* Directions: Locate each line with the string "nicovideo" in the listing below and copy it.

* Dataset excerpts:
▶
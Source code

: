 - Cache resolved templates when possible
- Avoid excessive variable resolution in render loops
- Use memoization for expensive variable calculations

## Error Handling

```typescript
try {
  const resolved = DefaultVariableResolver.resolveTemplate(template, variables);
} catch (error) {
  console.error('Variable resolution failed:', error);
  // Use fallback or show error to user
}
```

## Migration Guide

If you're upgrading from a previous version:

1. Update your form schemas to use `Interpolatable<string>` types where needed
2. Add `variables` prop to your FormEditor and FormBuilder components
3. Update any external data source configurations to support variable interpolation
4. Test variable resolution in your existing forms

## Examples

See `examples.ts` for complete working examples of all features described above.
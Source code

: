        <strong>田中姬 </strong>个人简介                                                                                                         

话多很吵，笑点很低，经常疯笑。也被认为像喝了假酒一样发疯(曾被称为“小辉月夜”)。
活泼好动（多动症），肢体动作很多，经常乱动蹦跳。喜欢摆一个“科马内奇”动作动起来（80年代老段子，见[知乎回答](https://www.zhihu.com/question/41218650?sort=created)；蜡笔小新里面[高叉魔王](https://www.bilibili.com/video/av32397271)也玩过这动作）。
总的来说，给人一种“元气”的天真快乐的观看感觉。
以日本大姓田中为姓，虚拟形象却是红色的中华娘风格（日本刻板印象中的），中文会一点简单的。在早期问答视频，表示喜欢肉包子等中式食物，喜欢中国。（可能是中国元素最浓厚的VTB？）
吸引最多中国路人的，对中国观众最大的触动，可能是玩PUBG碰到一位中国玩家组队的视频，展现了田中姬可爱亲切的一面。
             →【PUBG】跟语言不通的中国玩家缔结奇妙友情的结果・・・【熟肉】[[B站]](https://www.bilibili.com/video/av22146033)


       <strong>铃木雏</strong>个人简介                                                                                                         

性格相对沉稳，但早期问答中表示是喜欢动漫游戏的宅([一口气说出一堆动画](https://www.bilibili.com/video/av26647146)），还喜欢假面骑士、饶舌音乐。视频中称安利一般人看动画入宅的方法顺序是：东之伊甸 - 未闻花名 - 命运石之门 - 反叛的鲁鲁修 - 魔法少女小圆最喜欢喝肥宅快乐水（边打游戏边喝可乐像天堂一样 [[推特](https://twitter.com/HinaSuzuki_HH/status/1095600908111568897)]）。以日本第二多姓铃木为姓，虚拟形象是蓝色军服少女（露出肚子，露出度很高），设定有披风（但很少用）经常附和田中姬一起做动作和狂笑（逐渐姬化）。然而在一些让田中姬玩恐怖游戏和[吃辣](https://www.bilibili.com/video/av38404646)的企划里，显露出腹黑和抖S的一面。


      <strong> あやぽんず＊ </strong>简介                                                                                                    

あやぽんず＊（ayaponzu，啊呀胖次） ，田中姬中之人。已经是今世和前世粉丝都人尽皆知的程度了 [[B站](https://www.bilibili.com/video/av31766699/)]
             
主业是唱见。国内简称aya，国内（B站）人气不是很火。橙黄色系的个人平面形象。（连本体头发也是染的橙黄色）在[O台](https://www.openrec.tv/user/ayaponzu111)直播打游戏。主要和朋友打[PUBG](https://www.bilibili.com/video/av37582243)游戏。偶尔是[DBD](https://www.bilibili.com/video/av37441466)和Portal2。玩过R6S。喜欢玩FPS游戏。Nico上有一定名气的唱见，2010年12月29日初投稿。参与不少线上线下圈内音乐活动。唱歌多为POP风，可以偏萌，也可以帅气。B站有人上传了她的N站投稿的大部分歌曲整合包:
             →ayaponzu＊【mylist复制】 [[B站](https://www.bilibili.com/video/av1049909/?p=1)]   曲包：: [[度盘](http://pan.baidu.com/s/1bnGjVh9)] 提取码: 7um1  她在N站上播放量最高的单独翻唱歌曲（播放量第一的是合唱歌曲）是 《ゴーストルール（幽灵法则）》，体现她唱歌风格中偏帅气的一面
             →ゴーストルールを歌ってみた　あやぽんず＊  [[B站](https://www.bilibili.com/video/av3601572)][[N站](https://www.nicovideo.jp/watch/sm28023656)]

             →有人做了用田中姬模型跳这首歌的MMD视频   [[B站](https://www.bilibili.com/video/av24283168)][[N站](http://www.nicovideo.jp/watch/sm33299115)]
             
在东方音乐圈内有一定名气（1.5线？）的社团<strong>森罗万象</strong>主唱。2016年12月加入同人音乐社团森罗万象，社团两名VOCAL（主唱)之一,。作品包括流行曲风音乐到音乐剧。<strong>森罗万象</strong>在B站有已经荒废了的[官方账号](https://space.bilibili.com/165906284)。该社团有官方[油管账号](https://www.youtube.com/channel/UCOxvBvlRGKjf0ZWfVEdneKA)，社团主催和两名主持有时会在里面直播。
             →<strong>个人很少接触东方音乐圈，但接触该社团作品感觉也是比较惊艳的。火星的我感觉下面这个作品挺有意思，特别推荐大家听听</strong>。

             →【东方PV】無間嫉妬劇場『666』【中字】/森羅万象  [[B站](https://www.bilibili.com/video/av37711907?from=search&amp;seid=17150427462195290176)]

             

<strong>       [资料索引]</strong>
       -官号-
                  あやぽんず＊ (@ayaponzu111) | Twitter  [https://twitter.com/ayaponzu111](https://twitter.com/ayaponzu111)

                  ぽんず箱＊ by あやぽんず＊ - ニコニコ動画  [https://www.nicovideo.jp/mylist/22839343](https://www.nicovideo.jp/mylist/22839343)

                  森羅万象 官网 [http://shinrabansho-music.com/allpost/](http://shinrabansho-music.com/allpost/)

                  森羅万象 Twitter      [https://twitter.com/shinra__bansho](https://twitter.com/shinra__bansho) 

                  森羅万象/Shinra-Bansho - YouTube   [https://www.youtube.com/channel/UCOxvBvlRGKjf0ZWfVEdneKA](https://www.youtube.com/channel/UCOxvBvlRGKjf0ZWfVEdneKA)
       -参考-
◀
* Your solution:
             →ゴーストルールを歌ってみた　あやぽんず＊  [[B站](https://www.bilibili.com/video/av3601572)][[N站](https://www.nicovideo.jp/watch/sm28023656)]
             →有人做了用田中姬模型跳这首歌的MMD视频   [[B站](https://www.bilibili.com/video/av24283168)][[N站](http://www.nicovideo.jp/watch/sm33299115)]
                  ぽんず箱＊ by あやぽんず＊ - ニコニコ動画  [https://www.nicovideo.jp/mylist/22839343](https://www.nicovideo.jp/mylist/22839343)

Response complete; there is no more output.